E esta obrigação subdivide-se, segundo a lei, em dois deveres concretos:
- dever de respeitar o julgado, conformando-se com as limitações que dele resultam para o eventual exercício dos seus poderes [efeito preclusivo ou inibitório – cfr. art. 173º n.º 1, do CPTA (“Sem prejuízo do eventual poder de praticar novo acto administrativo, no respeito pelos limites ditados pela autoridade do caso julgado (…)”)], e
- dever de reconstituir a situação que existiria se não tivesse sido praticado o acto anulado [efeito repristinatório ou reconstitutivo – cfr. art. 173º n.º 1, do CPTA (“(…) a anulação de um acto administrativo constitui a Administração no dever de reconstituir a situação que existiria se o acto anulado não tivesse sido praticado (…)”)].

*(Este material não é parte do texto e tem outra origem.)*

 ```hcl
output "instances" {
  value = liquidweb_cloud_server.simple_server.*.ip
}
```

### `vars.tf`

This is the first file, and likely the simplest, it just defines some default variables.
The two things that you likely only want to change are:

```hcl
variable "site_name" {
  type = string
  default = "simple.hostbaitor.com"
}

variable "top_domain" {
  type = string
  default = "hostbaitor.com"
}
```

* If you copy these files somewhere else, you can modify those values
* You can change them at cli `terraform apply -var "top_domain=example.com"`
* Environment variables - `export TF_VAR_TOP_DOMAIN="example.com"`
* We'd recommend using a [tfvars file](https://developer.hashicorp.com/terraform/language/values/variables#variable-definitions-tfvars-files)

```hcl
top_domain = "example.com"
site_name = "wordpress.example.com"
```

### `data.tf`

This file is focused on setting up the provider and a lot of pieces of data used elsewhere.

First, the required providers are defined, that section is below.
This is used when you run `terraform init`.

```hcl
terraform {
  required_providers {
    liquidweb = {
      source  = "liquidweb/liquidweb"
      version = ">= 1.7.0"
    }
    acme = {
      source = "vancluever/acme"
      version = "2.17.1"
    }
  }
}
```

Nesse sentido e a título exemplificativo, veja-se o Acórdão da Secção do CA- 2º Juízo do TCAS de 12-03-2015, proferido no Processo nº 05144/09.
Conclui-se, pois, que o respeito pelo caso julgado significa que a Administração, a repetir o acto anulado, terá de o fazer desprovido das ilegalidades que motivaram a anulação, não podendo reincidir nessas ilegalidades, sob pena de incorrer em nulidade (cfr. arts. 133º n.º 2, al. h), do CPA, e 158º n.º 2, do CPTA).
Assim, a autoridade do caso julgado que se impunha à Administração respeitar, no presente caso (cfr. arts. 205º n.º 2, da CRP, e 158º, do CPTA), enquanto constituída no dever de executar o julgado anulatório, era limitada pelo pedido e pelo segmento da causa de pedir que foram julgados procedentes no âmbito do recurso contencioso n.º 607/98 – neste sentido, entre muitos outros, Acs. Do STA de 2.7.2008 (Pleno), proc. N.º 1328ª/03, e 18.11.209, proc. N.º 581/09 -, ou seja, pela anulação do acto que não graduou em 1º lugar a Exequente e permitiu que o contrato de concessão fosse outorgado com outra entidade.
O âmbito da reconstituição da situação actual hipotética que existiria se o acto anulado não tivesse sido praticado (artº 173º nº 1 CPTA),impõe que se tenha presente que “(...) Ao nível do conteúdo, a execução do efeito repristinatório da anulação concretiza-se na recolocação do interessado na posição da qual o acto anulado o tinha retirado, restabelecendo a situação que existiria no momento em que esse acto foi praticado.
O cumprimento do dever de executar o efeito repristinatório da anulação circunscreve-se, deste modo, à reconstituição do statu quo ante, isto é, da situação inicial que existia no momento da intervenção ilegal, e concretiza-se na remoção da situação de agressão que a alterou no plano dos factos.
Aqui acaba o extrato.